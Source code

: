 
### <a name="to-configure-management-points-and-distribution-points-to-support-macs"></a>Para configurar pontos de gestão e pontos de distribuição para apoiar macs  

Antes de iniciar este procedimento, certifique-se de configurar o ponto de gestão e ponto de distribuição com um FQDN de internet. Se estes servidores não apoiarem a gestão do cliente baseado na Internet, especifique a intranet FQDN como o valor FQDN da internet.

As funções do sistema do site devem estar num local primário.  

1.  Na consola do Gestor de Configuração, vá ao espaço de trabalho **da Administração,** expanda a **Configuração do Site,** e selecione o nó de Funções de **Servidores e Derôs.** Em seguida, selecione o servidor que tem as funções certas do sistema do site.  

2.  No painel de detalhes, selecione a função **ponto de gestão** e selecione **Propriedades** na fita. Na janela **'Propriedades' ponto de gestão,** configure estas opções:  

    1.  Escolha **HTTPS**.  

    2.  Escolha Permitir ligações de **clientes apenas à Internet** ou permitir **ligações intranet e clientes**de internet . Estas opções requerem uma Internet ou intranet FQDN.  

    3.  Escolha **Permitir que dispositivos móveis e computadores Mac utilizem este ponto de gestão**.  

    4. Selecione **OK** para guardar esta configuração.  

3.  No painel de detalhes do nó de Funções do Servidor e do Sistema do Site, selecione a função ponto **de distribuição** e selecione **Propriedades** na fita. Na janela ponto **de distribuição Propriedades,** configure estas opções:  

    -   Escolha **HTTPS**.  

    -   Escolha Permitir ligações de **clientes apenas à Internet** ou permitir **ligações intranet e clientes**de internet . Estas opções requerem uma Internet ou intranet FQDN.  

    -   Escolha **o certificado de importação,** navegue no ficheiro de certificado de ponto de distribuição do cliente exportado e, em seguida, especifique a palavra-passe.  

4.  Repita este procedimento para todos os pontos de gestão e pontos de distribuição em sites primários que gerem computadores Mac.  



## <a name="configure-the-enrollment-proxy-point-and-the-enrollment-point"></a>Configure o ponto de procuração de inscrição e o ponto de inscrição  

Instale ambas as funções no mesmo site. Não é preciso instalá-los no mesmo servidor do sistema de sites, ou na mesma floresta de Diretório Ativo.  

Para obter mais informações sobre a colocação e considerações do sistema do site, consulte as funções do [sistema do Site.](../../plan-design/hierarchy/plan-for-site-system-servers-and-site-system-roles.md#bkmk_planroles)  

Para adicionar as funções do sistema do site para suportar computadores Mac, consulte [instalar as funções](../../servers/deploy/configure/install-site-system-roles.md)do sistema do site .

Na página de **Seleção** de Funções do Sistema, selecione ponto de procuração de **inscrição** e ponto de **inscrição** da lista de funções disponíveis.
____________
Repeat the data verbatim.

# Written answer
Source code

: 
### <a name="to-configure-management-points-and-distribution-points-to-support-macs"></a>Para configurar pontos de gestão e pontos de distribuição para apoiar macs  

Antes de iniciar este procedimento, certifique-se de configurar o ponto de gestão e ponto de distribuição com um FQDN de internet. Se estes servidores não apoiarem a gestão do cliente baseado na Internet, especifique a intranet FQDN como o valor FQDN da internet.

As funções do sistema do site devem estar num local primário.  

1.  Na consola do Gestor de Configuração, vá ao espaço de trabalho **da Administração,** expanda a **Configuração do Site,** e selecione o nó de Funções de **Servidores e Derôs.** Em seguida, selecione o servidor que tem as funções certas do sistema do site.  

2.  No painel de detalhes, selecione a função **ponto de gestão** e selecione **Propriedades** na fita. Na janela **'Propriedades' ponto de gestão,** configure estas opções:  

    1.  Escolha **HTTPS**.  

    2.  Escolha Permitir ligações de **clientes apenas à Internet** ou permitir **ligações intranet e clientes**de internet . Estas opções requerem uma Internet ou intranet FQDN.  

    3.  Escolha **Permitir que dispositivos móveis e computadores Mac utilizem este ponto de gestão**.  

    4. Selecione **OK** para guardar esta configuração.  

3.  No painel de detalhes do nó de Funções do Servidor e do Sistema do Site, selecione a função ponto **de distribuição** e selecione **Propriedades** na fita. Na janela ponto **de distribuição Propriedades,** configure estas opções:  

    -   Escolha **HTTPS**.  

    -   Escolha Permitir ligações de **clientes apenas à Internet** ou permitir **ligações intranet e clientes**de internet . Estas opções requerem uma Internet ou intranet FQDN.  

    -   Escolha **o certificado de importação,** navegue no ficheiro de certificado de ponto de distribuição do cliente exportado e, em seguida, especifique a palavra-passe.  

4.  Repita este procedimento para todos os pontos de gestão e pontos de distribuição em sites primários que gerem computadores Mac.  



## <a name="configure-the-enrollment-proxy-point-and-the-enrollment-point"></a>Configure o ponto de procuração de inscrição e o ponto de inscrição  

Instale ambas as funções no mesmo site. Não é preciso instalá-los no mesmo servidor do sistema de sites, ou na mesma floresta de Diretório Ativo.  

Para obter mais informações sobre a colocação e considerações do sistema do site, consulte as funções do [sistema do Site.](../../plan-design/hierarchy/plan-for-site-system-servers-and-site-system-roles.md#bkmk_planroles)  

Para adicionar as funções do sistema do site para suportar computadores Mac, consulte [instalar as funções](../../servers/deploy/configure/install-site-system-roles.md)do sistema do site .

Na página de **Seleção** de Funções do Sistema, selecione ponto de procuração de **inscrição** e ponto de **inscrição** da lista de funções disponíveis.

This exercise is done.